Commando Ninja is a 2018 English-language French martial arts action comedy film written and directed by Benjamin Combes. It pays homage to 1980s action films such as Commando, The Terminator, Rambo: First Blood Part II, Predator, and American Ninja. The film stars Eric Carlesi, Philippe Allier, Stéphane Asensio, Olivier Dobremel, Anaëlle Rincent, and Charlotte Poncin.
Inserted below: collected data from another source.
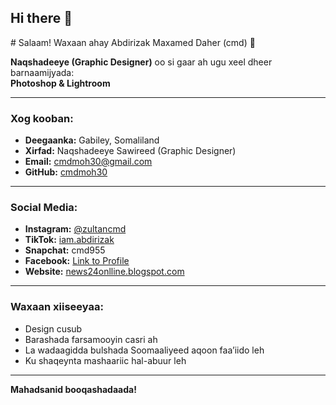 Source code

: ## Hi there 👋

<!--
**cmdmoh30/cmdmoh30** is a ✨ _special_ ✨ repository because its `README.md` (this file) appears on your GitHub profile.

Here are some ideas to get you started:

- 🔭 I’m currently working on ...
- 🌱 I’m currently learning ...
- 👯 I’m looking to collaborate on ...
- 🤔 I’m looking for help with ...
- 💬 Ask me about ...
- 📫 How to reach me: ...
- 😄 Pronouns: ...
- ⚡ Fun fact: ...
--># Salaam! Waxaan ahay Abdirizak Maxamed Daher (cmd) 👋

**Naqshadeeye (Graphic Designer)** oo si gaar ah ugu xeel dheer barnaamijyada:  
**Photoshop & Lightroom**

---

### **Xog kooban:**

- **Deegaanka:** Gabiley, Somaliland  
- **Xirfad:** Naqshadeeye Sawireed (Graphic Designer)  
- **Email:** cmdmoh30@gmail.com  
- **GitHub:** [cmdmoh30](https://github.com/cmdmoh30)

---

### **Social Media:**

- **Instagram:** [@zultancmd](https://www.instagram.com/zultancmd)  
- **TikTok:** [iam.abdirizak](https://www.tiktok.com/@iam.abdirizak)  
- **Snapchat:** cmd955  
- **Facebook:** [Link to Profile](https://www.facebook.com/share/1Gj83sCdQX/?mibextid=wwXlfr)  
- **Website:** [news24onlline.blogspot.com](https://news24onlline.blogspot.com)

---

### **Waxaan xiiseeyaa:**

- Design cusub  
- Barashada farsamooyin casri ah  
- La wadaagidda bulshada Soomaaliyeed aqoon faa’iido leh  
- Ku shaqeynta mashaariic hal-abuur leh  

---

**Mahadsanid booqashadaada!**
The film was crowdfunded through Kickstarter in 2018. It raised €31,953, which was more than double its original goal of €15,000. Originally planned to run at 45 minutes, Combes expanded the running time to 68 minutes and released the film on YouTube on 21 December 2018.

==Plot==
In 1968, during the Vietnam War, a Green Beret platoon known as the "Lizard Smokers", led by John Hunter, is ambushed by ninjas. In the midst of the chaos, Leeroy Hopkins loses his right arm in the ambush, Sgt. Oskar Kowalsky is attacked by velociraptors, and John is captured by the Viet Cong. While in captivity, John learns the art of ninjutsu from his captor, Colonel Yin. After John's training is completed, Yin sets him free, but warns him of a red ninja who betrayed his teachings. Yin is killed when his compound is bombed by the U.S.

In 1986 Canada, John is paid a visit by Hopkins and is informed that his ex-wife Lori has been murdered and his daughter Jenny has been kidnapped by ninjas working for an illegal arms dealer. John and Hopkins participate in a joint operation between the FBI and the U.S. Air Force in Los Angeles to nab the dealer, but the operation goes awry when John recognizes the dealer as former Soviet Army Colonel Kinsky, who was involved in his former platoon's ambush. Hopkins is killed by the red ninja before Kinsky escapes.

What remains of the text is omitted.